EXERCISE INSTRUCTIONS: The required output is the lines below from the line containing "(o *CreateIssueDispute200Response) GetLicenseIdOk()" to the line containing "(o *CreateIssueDispute200Response) HasDisputedIssueId()", inclusive, retyped exactly. No other lines belong in it.

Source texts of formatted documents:
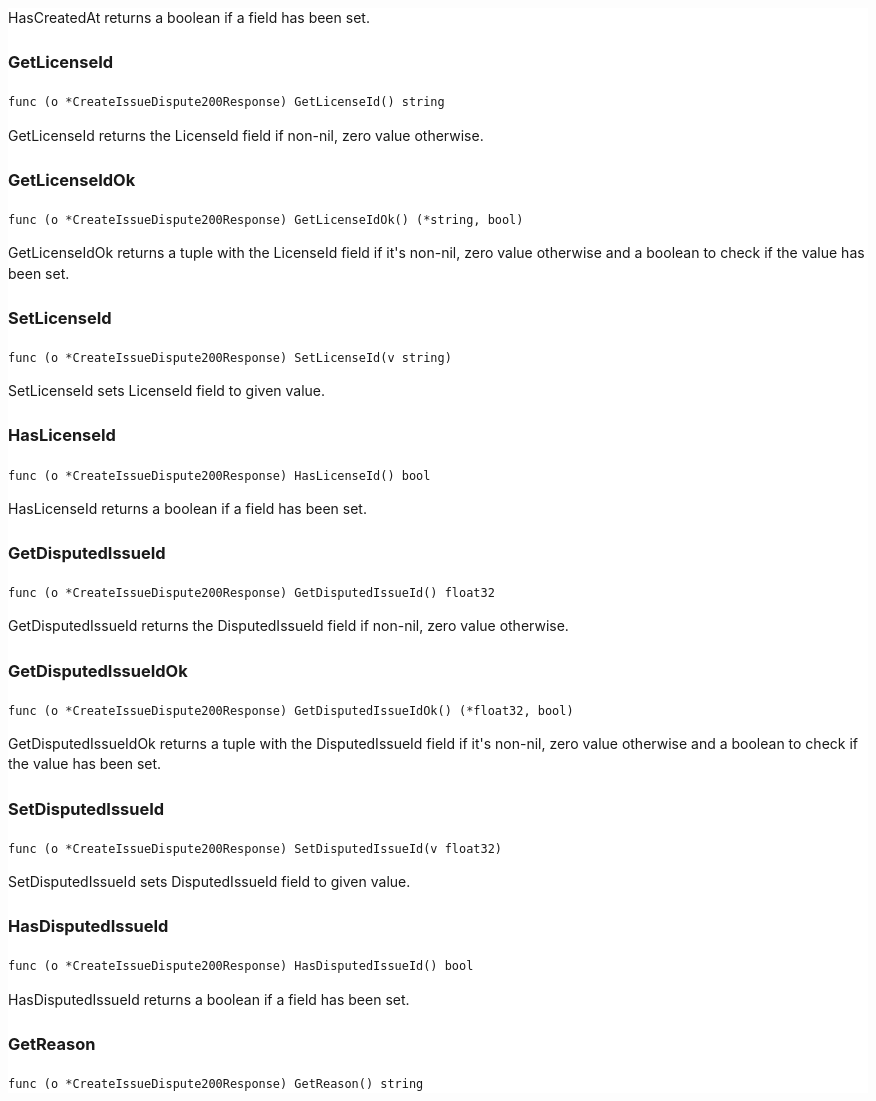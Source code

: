 HasCreatedAt returns a boolean if a field has been set.

### GetLicenseId

`func (o *CreateIssueDispute200Response) GetLicenseId() string`

GetLicenseId returns the LicenseId field if non-nil, zero value otherwise.

### GetLicenseIdOk

`func (o *CreateIssueDispute200Response) GetLicenseIdOk() (*string, bool)`

GetLicenseIdOk returns a tuple with the LicenseId field if it's non-nil, zero value otherwise
and a boolean to check if the value has been set.

### SetLicenseId

`func (o *CreateIssueDispute200Response) SetLicenseId(v string)`

SetLicenseId sets LicenseId field to given value.

### HasLicenseId

`func (o *CreateIssueDispute200Response) HasLicenseId() bool`

HasLicenseId returns a boolean if a field has been set.

### GetDisputedIssueId

`func (o *CreateIssueDispute200Response) GetDisputedIssueId() float32`

GetDisputedIssueId returns the DisputedIssueId field if non-nil, zero value otherwise.

### GetDisputedIssueIdOk

`func (o *CreateIssueDispute200Response) GetDisputedIssueIdOk() (*float32, bool)`

GetDisputedIssueIdOk returns a tuple with the DisputedIssueId field if it's non-nil, zero value otherwise
and a boolean to check if the value has been set.

### SetDisputedIssueId

`func (o *CreateIssueDispute200Response) SetDisputedIssueId(v float32)`

SetDisputedIssueId sets DisputedIssueId field to given value.

### HasDisputedIssueId

`func (o *CreateIssueDispute200Response) HasDisputedIssueId() bool`

HasDisputedIssueId returns a boolean if a field has been set.

### GetReason

`func (o *CreateIssueDispute200Response) GetReason() string`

WRITTEN ANSWER:
`func (o *CreateIssueDispute200Response) GetLicenseIdOk() (*string, bool)`

GetLicenseIdOk returns a tuple with the LicenseId field if it's non-nil, zero value otherwise
and a boolean to check if the value has been set.

### SetLicenseId

`func (o *CreateIssueDispute200Response) SetLicenseId(v string)`

SetLicenseId sets LicenseId field to given value.

### HasLicenseId

`func (o *CreateIssueDispute200Response) HasLicenseId() bool`

HasLicenseId returns a boolean if a field has been set.

### GetDisputedIssueId

`func (o *CreateIssueDispute200Response) GetDisputedIssueId() float32`

GetDisputedIssueId returns the DisputedIssueId field if non-nil, zero value otherwise.

### GetDisputedIssueIdOk

`func (o *CreateIssueDispute200Response) GetDisputedIssueIdOk() (*float32, bool)`

GetDisputedIssueIdOk returns a tuple with the DisputedIssueId field if it's non-nil, zero value otherwise
and a boolean to check if the value has been set.

### SetDisputedIssueId

`func (o *CreateIssueDispute200Response) SetDisputedIssueId(v float32)`

SetDisputedIssueId sets DisputedIssueId field to given value.

### HasDisputedIssueId

`func (o *CreateIssueDispute200Response) HasDisputedIssueId() bool`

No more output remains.